Though we have the ability to read Seed in any order we might like, each section is up to five pages long, and therefore requires us to read chronologically for a far greater length of time than hypertexts of the nineties do. Whether this can be attributed to the now mainstream nature of micro-textual formats, which requires literature to aspire to something else is probably a question for others to answer. Personally speaking, if writers working digitally can produce works as good as Seed, I won’t be unduly detained by the sociological reasonings why.

How big are the words modernists use?

It’s a fairly straightforward question to ask, one which most literary scholars would be able to provide a halfway decent answer to based on their own readings. Ernest Hemingway, Samuel Beckett and Gertrude Stein more likely to use short words, James Joyce, Marcel Proust and Virginia Woolf using longer ones, the rest falling somewhere between the two extremes.

Most Natural Language Processing textbooks or introductions to quantitative literary analysis demonstrate how the most frequently occurring words in a corpus will decline at a rate of about 50%, i.e. the most frequently occurring term will appear twice as often as the second, which is twice as frequent as the third, and so on and so on. I was curious to see whether another process was at work for word lengths, and whether we can see a similar decline at work in modernist novels, or whether more ‘experimental’ authors visibly buck the trend. With some fairly elementary analysis in NLTK, and data frames over into R, I generated a visualisation which looked nothing like this one.*

*The previous graph had twice as many authors and was far too noisy, with not enough distinction between the colours to make it anything other than a headwreck to read.

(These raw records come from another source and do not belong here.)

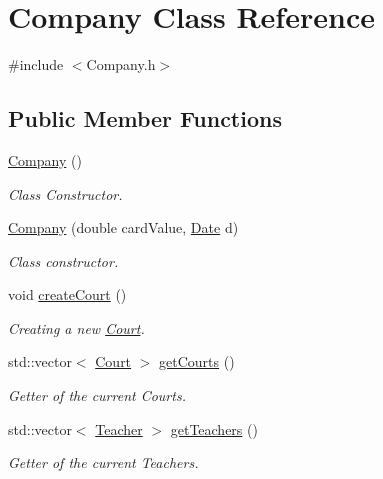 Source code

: \hypertarget{class_company}{}\section{Company Class Reference}
\label{class_company}


{\ttfamily \#include $<$Company.\+h$>$}

\subsection*{Public Member Functions}
\begin{DoxyCompactItemize}
\item 
\mbox{\label{class_company_a29937dda711b09df306ae7ca9b3d6b42}} 
\mbox{\hyperlink{class_company_a29937dda711b09df306ae7ca9b3d6b42}{Company}} ()
\begin{DoxyCompactList}\small\item\em Class Constructor. \end{DoxyCompactList}\item 
\mbox{\hyperlink{class_company_ac038a4c5e02f13a7bab9b5139990316e}{Company}} (double card\+Value, \mbox{\hyperlink{class_date}{Date}} d)
\begin{DoxyCompactList}\small\item\em Class constructor. \end{DoxyCompactList}\item 
\mbox{\label{class_company_a10770d690a59f9b4d9f84de6d0f527c9}} 
void \mbox{\hyperlink{class_company_a10770d690a59f9b4d9f84de6d0f527c9}{create\+Court}} ()
\begin{DoxyCompactList}\small\item\em Creating a new \mbox{\hyperlink{class_court}{Court}}. \end{DoxyCompactList}\item 
std\+::vector$<$ \mbox{\hyperlink{class_court}{Court}} $>$ \mbox{\hyperlink{class_company_afa0ab125a0ba718fe2c13802fe1703be}{get\+Courts}} ()
\begin{DoxyCompactList}\small\item\em Getter of the current Courts. \end{DoxyCompactList}\item 
std\+::vector$<$ \mbox{\hyperlink{class_teacher}{Teacher}} $>$ \mbox{\hyperlink{class_company_a000159ce012318a6edf0335447ad8bde}{get\+Teachers}} ()
\begin{DoxyCompactList}\small\item\em Getter of the current Teachers. \end{DoxyCompactList}\item 

\end{DoxyCompactItemize}
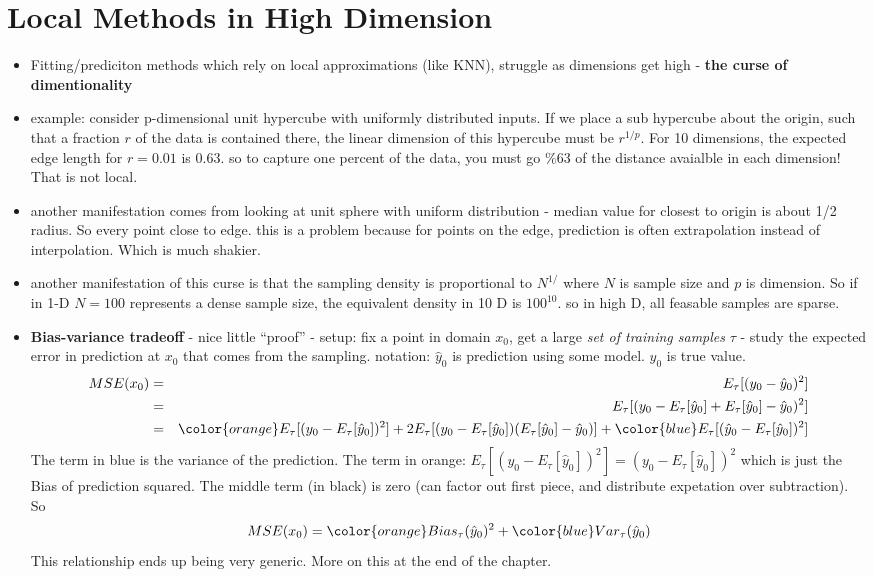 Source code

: \section{Local Methods in High Dimension}
\begin{itemize}
  \item Fitting/prediciton methods which rely on local approximations (like KNN), struggle as dimensions get high - {\bf the curse of dimentionality}
  \item example: consider p-dimensional unit hypercube with uniformly distributed inputs. If we place a sub hypercube about the origin, such that a fraction $r$ of the data is contained there,
    the linear dimension of this hypercube must be $r^{1/p}$. For 10 dimensions, the expected edge length for $r=0.01$ is $0.63$.
    \subitem so to capture one percent of the data, you must go $\%63$ of the distance avaialble in each dimension! That is not local.
  \item another manifestation comes from looking at unit sphere with uniform distribution - median value for closest to origin is about 1/2 radius. So every point close to edge.
    \subitem this is a problem because for points on the edge, prediction is often extrapolation instead of interpolation. Which is much shakier.
  \item another manifestation of this curse is that the sampling density is proportional to $N^{1/}$ where $N$ is sample size and $p$ is dimension. So if in 1-D $N=100$ represents a dense sample size, the equivalent density in 10 D is $100^{10}$. 
    \subitem so in high D, all feasable samples are sparse.
  \item {\bf Bias-variance tradeoff} - nice little ``proof'' - setup: fix a point in domain $x_0$, get a large \emph{set of training samples} $\tau$ - study the expected error in prediction at $x_0$ that comes from the sampling.
    \subitem notation: $\hat{y}_0$ is prediction using some model. $y_0$ is true value.
    \begin{eqnarray}
      MSE(x_0) &=& E_\tau[(y_0 - \hat{y}_0)^2]\\
      	&=& E_\tau[(y_0 - E_\tau[\hat{y}_0] + E_\tau[\hat{y}_0] - \hat{y}_0)^2 ] \\
	&=& {\color{orange} E_\tau[(y_0 - E_\tau[\hat{y}_0])^2]} + 2E_\tau[(y_0 - E_\tau[\hat{y}_0])(E_\tau[\hat{y}_0] - \hat{y}_0)] +   {\color{blue} E_\tau[(\hat{y}_0 - E_\tau[\hat{y}_0])^2] }
      \end{eqnarray}
      The term in blue is the variance of the prediction.
      The term in orange: $E_\tau[(y_0 - E_\tau[\hat{y}_0])^2] = (y_0 - E_\tau[\hat{y}_0])^2$ which is just the Bias of prediction squared.
      The middle term (in black) is zero (can factor out first piece, and distribute expetation over subtraction). So
      \begin{equation}
      MSE(x_0) =  {\color{orange} Bias_\tau(\hat{y}_0)^2} + {\color{blue} Var_\tau(\hat{y}_0)}
    	\end{equation}
	This relationship ends up being very generic. More on this at the end of the chapter.
\end{itemize}


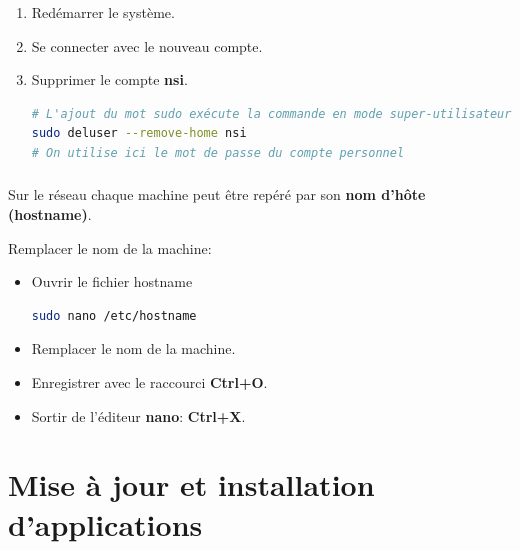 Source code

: \documentclass[svgnames,11pt]{beamer}
\begin{document}
\begin{frame}[fragile]
    \frametitle{}

\begin{activite}
\begin{enumerate}
\item Redémarrer le système.
\item Se connecter avec le nouveau compte.
\item Supprimer le compte \textbf{nsi}.
\begin{lstlisting}[language=bash, basicstyle=\ttfamily\small, xleftmargin=1em, xrightmargin=0em]
# L'ajout du mot sudo exécute la commande en mode super-utilisateur.
sudo deluser --remove-home nsi
# On utilise ici le mot de passe du compte personnel
\end{lstlisting}
\end{enumerate}
\end{activite}   

\end{frame}
\begin{frame}[fragile]
    \frametitle{}
    Sur le réseau chaque machine peut être repéré par son \textbf{nom d'hôte (hostname)}.
\begin{activite}
    Remplacer le nom de la machine:
    \begin{itemize}
        \item Ouvrir le fichier hostname
\begin{lstlisting}[language=bash, basicstyle=\ttfamily\small, xleftmargin=1em, xrightmargin=1em]
sudo nano /etc/hostname
\end{lstlisting}
\item Remplacer le nom de la machine.
\item Enregistrer avec le raccourci \textbf{Ctrl+O}.
\item Sortir de l'éditeur \textbf{nano}: \textbf{Ctrl+X}.
    \end{itemize}
\end{activite}

\end{frame}
\section{Mise à jour et installation d'applications}
\end{document}
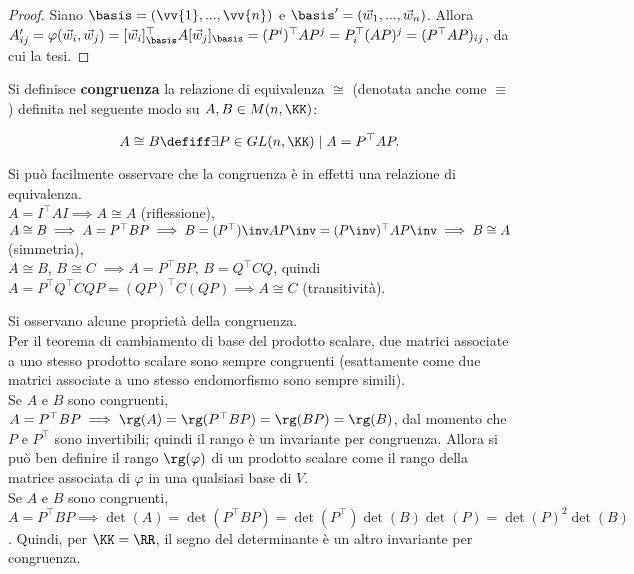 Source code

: \begin{proof} Siano $\basis = (\vv{1}, ..., \vv{n})$ e $\basis' = (\vec{w}_1, ..., \vec{w}_n)$. Allora
	$A'_{ij} = \varphi(\vec{w}_i, \vec{w}_j) = [\vec{w}_i]_{\basis}^\top A [\vec{w}_j]_{\basis} =
	(P^i)^\top A P^j = P_i^\top (AP)^j = (P^\top AP)_{ij}$, da cui la tesi.
\end{proof}

\begin{definition}
	Si definisce \textbf{congruenza} la relazione di equivalenza $\cong$ (denotata anche come $\equiv$) definita nel seguente
	modo su $A, B \in M(n, \KK)$:
	
	\[ A \cong B \defiff \exists P \in GL(n, \KK) \mid A = P^\top A P. \]
\end{definition}

\begin{remark}
	Si può facilmente osservare che la congruenza è in effetti una relazione di equivalenza. \\
	
	\li $A = I^\top A I \implies A \cong A$ (riflessione), \\
	\li $A \cong B \implies A = P^\top B P \implies B = (P^\top)\inv A P\inv = (P\inv)^\top A P\inv \implies B \cong A$ (simmetria), \\
	\li $A \cong B$, $B \cong C$ $\implies A = P^\top B P$, $B = Q^\top C Q$, quindi $A = P^\top Q^\top C Q P =
	(QP)^\top C (QP) \implies A \cong C$ (transitività). 
\end{remark}

\begin{remark}
	Si osservano alcune proprietà della congruenza. \\
	
	\li Per il teorema di cambiamento di base del prodotto scalare, due matrici associate a uno stesso
	prodotto scalare sono sempre congruenti (esattamente come due matrici associate a uno stesso
	endomorfismo sono sempre simili). \\
	\li Se $A$ e $B$ sono congruenti, $A = P^\top B P \implies \rg(A) = \rg(P^\top B P) = \rg(BP) = \rg(B)$,
	dal momento che $P$ e $P^\top$ sono invertibili; quindi il rango è un invariante per congruenza. Allora
	si può ben definire il rango $\rg(\varphi)$ di un prodotto scalare come il rango della matrice
	associata di $\varphi$ in una qualsiasi base di $V$. \\
	\li Se $A$ e $B$ sono congruenti, $A = P^\top B P \implies \det(A) = \det(P^\top B P) = \det(P^\top) \det(B) \det(P)=
	\det(P)^2 \det(B)$. Quindi, per $\KK = \RR$, il segno del determinante è un altro invariante per congruenza.
\end{remark}

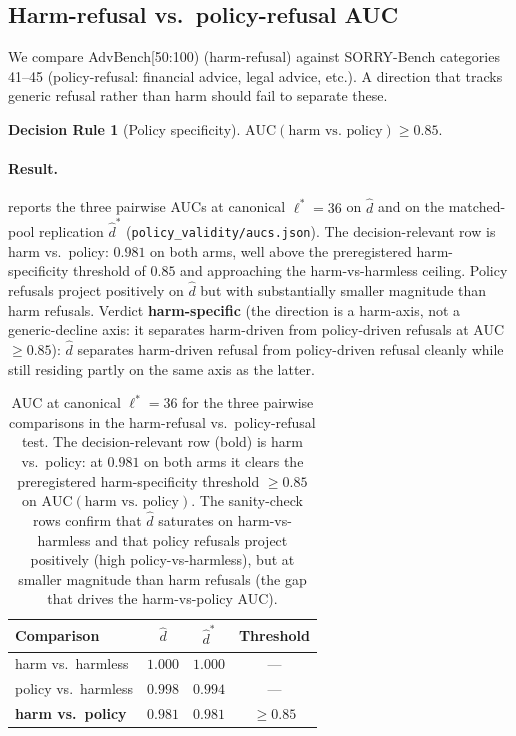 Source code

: \documentclass[10pt,twocolumn]{article}
\newcommand{\dhat}{\hat{d}}
\newcommand{\dhatstar}{\hat{d}^{*}}
\newcommand{\layerL}{\ell}
\newcommand{\Lread}{\layerL^{*}}
\newcommand{\advbench}{AdvBench}
\newcommand{\sorrybench}{SORRY-Bench}
\theoremstyle{definition}
\newtheorem{decisionrule}{Decision Rule}
\begin{document}
\subsection{Harm-refusal vs.\ policy-refusal AUC}
\label{sec:validity-policy}

We compare \advbench{}[50:100) (harm-refusal) against \sorrybench{}
\citep{xie2024sorrybench} categories 41--45 (policy-refusal: financial
advice, legal advice, etc.). A direction that tracks generic refusal
rather than harm should fail to separate these.

\begin{decisionrule}[Policy specificity]
\label{rule:policy}
$\mathrm{AUC}(\text{harm vs.\ policy}) \geq 0.85$.
\end{decisionrule}

\paragraph{Result.}
 reports the three pairwise AUCs at canonical
$\Lread{=}36$ on $\dhat$ and on the matched-pool replication
$\dhatstar$ (\texttt{policy\_validity/aucs.json}). The
decision-relevant row is harm vs.\ policy: $0.981$ on both arms,
well above the preregistered harm-specificity threshold of $0.85$ and
approaching the harm-vs-harmless ceiling. Policy refusals project
positively on $\dhat$ but with substantially smaller magnitude than
harm refusals. Verdict \textbf{harm-specific} (the direction is a
harm-axis, not a generic-decline axis: it separates harm-driven from
policy-driven refusals at AUC${\geq}0.85$): $\dhat$ separates
harm-driven refusal from policy-driven refusal cleanly while still
residing partly on the same axis as the latter.

\begin{table}[t]
\centering\small
\begin{tabular}{lccc}
\toprule
Comparison & $\dhat$ & $\dhatstar$ & Threshold \\
\midrule
harm vs.\ harmless    & $1.000$ & $1.000$ & --- \\
policy vs.\ harmless  & $0.998$ & $0.994$ & --- \\
\textbf{harm vs.\ policy} & $\bm{0.981}$ & $\bm{0.981}$ & $\geq 0.85$ \\
\bottomrule
\end{tabular}
\caption{AUC at canonical $\Lread{=}36$ for the three pairwise
comparisons in the harm-refusal vs.\ policy-refusal test. The
decision-relevant row (bold) is harm vs.\ policy: at $0.981$ on
both arms it clears the preregistered harm-specificity threshold
$\geq 0.85$ on $\mathrm{AUC}(\text{harm vs.\ policy})$. The
sanity-check rows confirm that $\dhat$ saturates on harm-vs-harmless
and that policy refusals project positively (high
policy-vs-harmless), but at smaller magnitude than harm refusals
(the gap that drives the harm-vs-policy AUC).}
\label{tab:policy-aucs}
\end{table}
\end{document}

In narrowing down the amount of authors I was going to plot, I did incline myself more towards authors that I thought would be more variegated, getting rid of the ‘strong centre’ of modernist writing, not quite as prosodically charged as Marcel Proust, but not as brutalist as Stein either. I also put in a couple of contemporary writers for comparison, such as Will Self and Eimear McBride.

As we can see, after the rather disconnected percentages of corpora that use one letter words, with McBride and Hemingway on top at around 25%, and Stein a massive outlier at 11%, things become increasingly harmonious, and the longer the words get, the more the lines of the vectors coalesce.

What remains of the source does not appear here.